*** Opening of EXCERPTED DATA ***
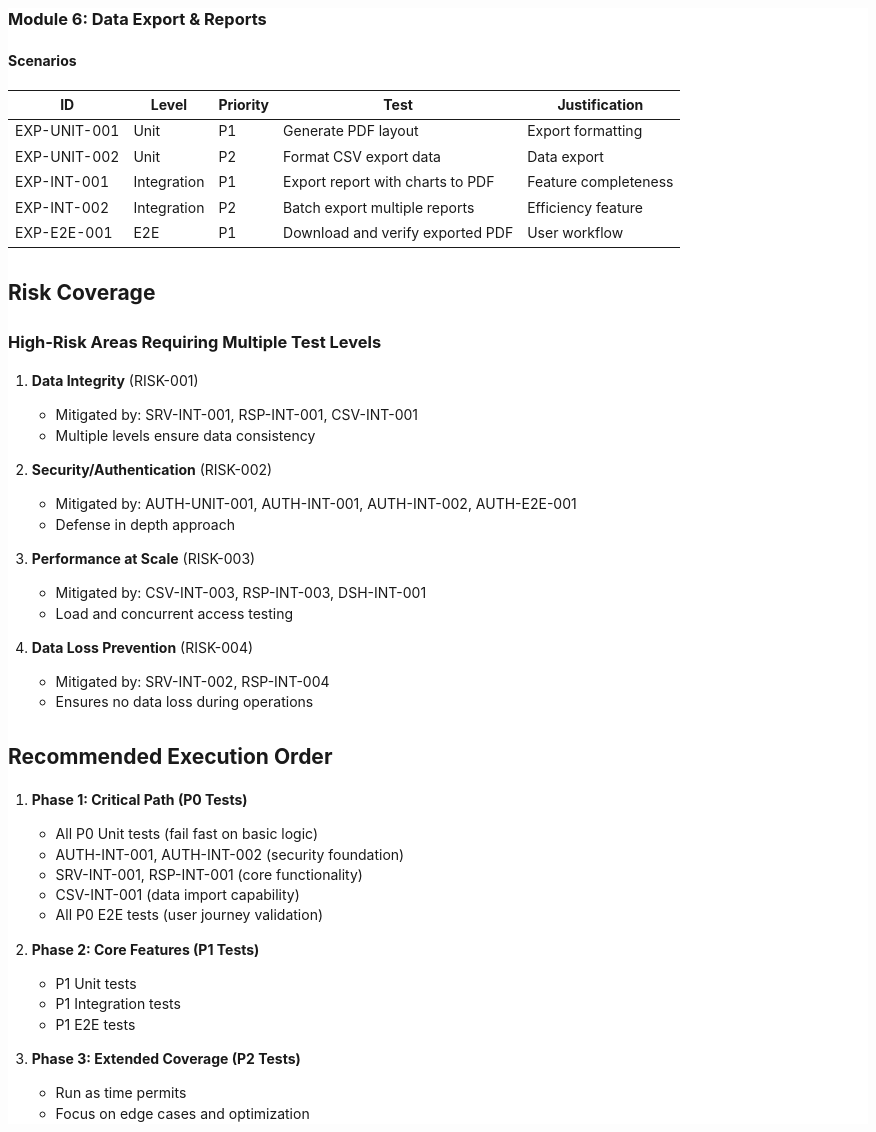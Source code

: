 ### Module 6: Data Export & Reports

#### Scenarios

| ID           | Level       | Priority | Test                                        | Justification                              |
| ------------ | ----------- | -------- | ------------------------------------------- | ------------------------------------------ |
| EXP-UNIT-001 | Unit        | P1       | Generate PDF layout                        | Export formatting                         |
| EXP-UNIT-002 | Unit        | P2       | Format CSV export data                     | Data export                               |
| EXP-INT-001  | Integration | P1       | Export report with charts to PDF           | Feature completeness                      |
| EXP-INT-002  | Integration | P2       | Batch export multiple reports              | Efficiency feature                        |
| EXP-E2E-001  | E2E         | P1       | Download and verify exported PDF           | User workflow                             |

## Risk Coverage

### High-Risk Areas Requiring Multiple Test Levels

1. **Data Integrity** (RISK-001)
   - Mitigated by: SRV-INT-001, RSP-INT-001, CSV-INT-001
   - Multiple levels ensure data consistency

2. **Security/Authentication** (RISK-002)
   - Mitigated by: AUTH-UNIT-001, AUTH-INT-001, AUTH-INT-002, AUTH-E2E-001
   - Defense in depth approach

3. **Performance at Scale** (RISK-003)
   - Mitigated by: CSV-INT-003, RSP-INT-003, DSH-INT-001
   - Load and concurrent access testing

4. **Data Loss Prevention** (RISK-004)
   - Mitigated by: SRV-INT-002, RSP-INT-004
   - Ensures no data loss during operations

## Recommended Execution Order

1. **Phase 1: Critical Path (P0 Tests)**
   - All P0 Unit tests (fail fast on basic logic)
   - AUTH-INT-001, AUTH-INT-002 (security foundation)
   - SRV-INT-001, RSP-INT-001 (core functionality)
   - CSV-INT-001 (data import capability)
   - All P0 E2E tests (user journey validation)

2. **Phase 2: Core Features (P1 Tests)**
   - P1 Unit tests
   - P1 Integration tests
   - P1 E2E tests

3. **Phase 3: Extended Coverage (P2 Tests)**
   - Run as time permits
   - Focus on edge cases and optimization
*** Close of EXCERPTED DATA ***
• **WORK TO BE COMPLETED**
Working through the records above, copy each line in which "Integration" is found.

• **RESULT OF THE EXERCISE**
| EXP-INT-001  | Integration | P1       | Export report with charts to PDF           | Feature completeness                      |
| EXP-INT-002  | Integration | P2       | Batch export multiple reports              | Efficiency feature                        |
   - P1 Integration tests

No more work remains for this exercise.